Portrait Concert / Livestream Audio | Halim El-Dabh

Halim El-Dabh – Electroacoustic Music

A listening session with Bonaventure Soh Bejeng Ndikung, Kamila Metwaly and Berno Odo Polzer
Electroacoustic compositions by Halim El-Dabh

An early form of graphic notation from Egypt (excerpt)

An early form of graphic notation from Egypt (detail), documented in the book ‘Musicologie pharaonique’ by ethnomusicologist Hans Hickmann, Kehl am Rhein 1956

Any portrait of the composer and sonic explorer Halim El-Dabh would not be complete without an insight into his electroacoustic works. This significant aspect of his music can be accessed through a live audio stream.

Unfortunately, this event had to be cancelled on short notice. We apologise for any inconvenience this may have caused.

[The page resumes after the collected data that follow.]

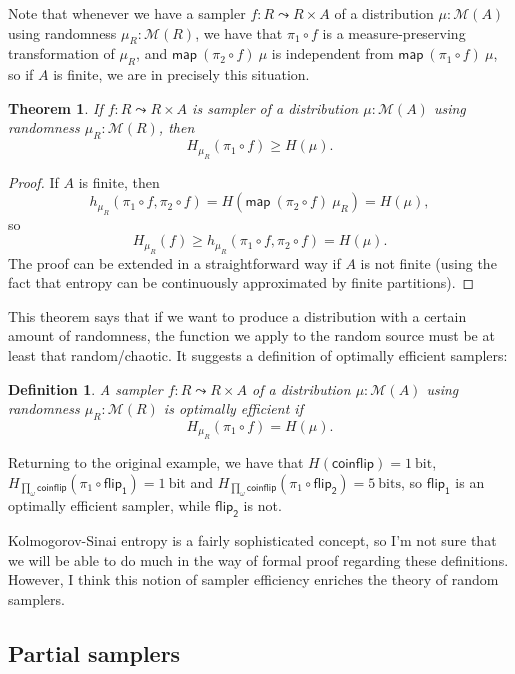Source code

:\documentclass{article}           %
\newtheorem{definition}{Definition}
\newtheorem{theorem}{Theorem}
\newcommand{\map}[2]{\mathsf{map}\ {#1}\ {#2}}
\newcommand{\Dist}[1]{\mathcal{M}({#1})}
\newcommand{\coinflip}{\mathsf{coinflip}}
\newcommand{\un}[1]{\ \mathrm{#1}}
\begin{document}
Note that whenever we have a sampler $f : R \leadsto R \times A$ of a distribution $\mu : \Dist{A}$ using randomness $\mu_R : \Dist{R}$, we have that $\pi_1 \circ f$ is a measure-preserving transformation of $\mu_R$, and $\map{(\pi_2 \circ f)}{\mu}$ is independent from $\map{(\pi_1 \circ f)}{\mu}$, so if $A$ is finite, we are in precisely this situation.
\begin{theorem}
If $f : R \leadsto R \times A$ is sampler of a distribution $\mu : \Dist{A}$ using randomness $\mu_R : \Dist{R}$, then
\[
H_{\mu_R}(\pi_1 \circ f) \ge H(\mu).
\]
\end{theorem}
\begin{proof}
If $A$ is finite, then 
\[
h_{\mu_R}(\pi_1 \circ f, \pi_2 \circ f) = H(\map{(\pi_2 \circ f)}{\mu_R}) = H(\mu),
\]
so
\[
H_{\mu_R}(f) \ge h_{\mu_R}(\pi_1 \circ f, \pi_2 \circ f) = H(\mu).
\]
The proof can be extended in a straightforward way if $A$ is not finite (using the fact that entropy can be continuously approximated by finite partitions).
\end{proof}

This theorem says that if we want to produce a distribution with a certain amount of randomness, the function we apply to the random source must be at least that random/chaotic. It suggests a definition of optimally efficient samplers:

\begin{definition}
A sampler $f : R \leadsto R \times A$ of a distribution $\mu : \Dist{A}$ using randomness $\mu_R : \Dist{R}$ is \emph{optimally efficient} if
\[
H_{\mu_R}(\pi_1 \circ f) = H(\mu).
\]
\end{definition}

Returning to the original example, we have that $H(\coinflip) = 1\un{bit}$, $H_{\prod_\omega \coinflip}(\pi_1 \circ \mathsf{flip_1}) = 1 \un{bit}$ and $H_{\prod_\omega \coinflip}(\pi_1 \circ \mathsf{flip_2}) = 5 \un{bits}$, so $\mathsf{flip_1}$ is an optimally efficient sampler, while $\mathsf{flip_2}$ is not.

Kolmogorov-Sinai entropy is a fairly sophisticated concept, so I'm not sure that we will be able to do much in the way of formal proof regarding these definitions. However, I think this notion of sampler efficiency enriches the theory of random samplers.

\subsection{Partial samplers}
\end{document}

The scope, diversity and depth of Halim El-Dabh’s work – which encompasses seven decades of scores of all genres, electroacoustic compositions, poetic, scholarly and philosophical writings, instrumental and vocal research, musicological field work, and much more – is poorly understood and completely undervalued until today. If at all, the name Halim El-Dabh is mentioned in the historiography of electronic music, and for a good reason: In 1944, he produced one of the earliest, if not the earliest known electroacoustic composition, “Taabir El Zaar” – the beginning of a long and abundant output in sonic experimentation. This evening aims at taking a closer look at El-Dabh’s most well-known – if still underexposed – legacy: his work as a pioneer of electronic music.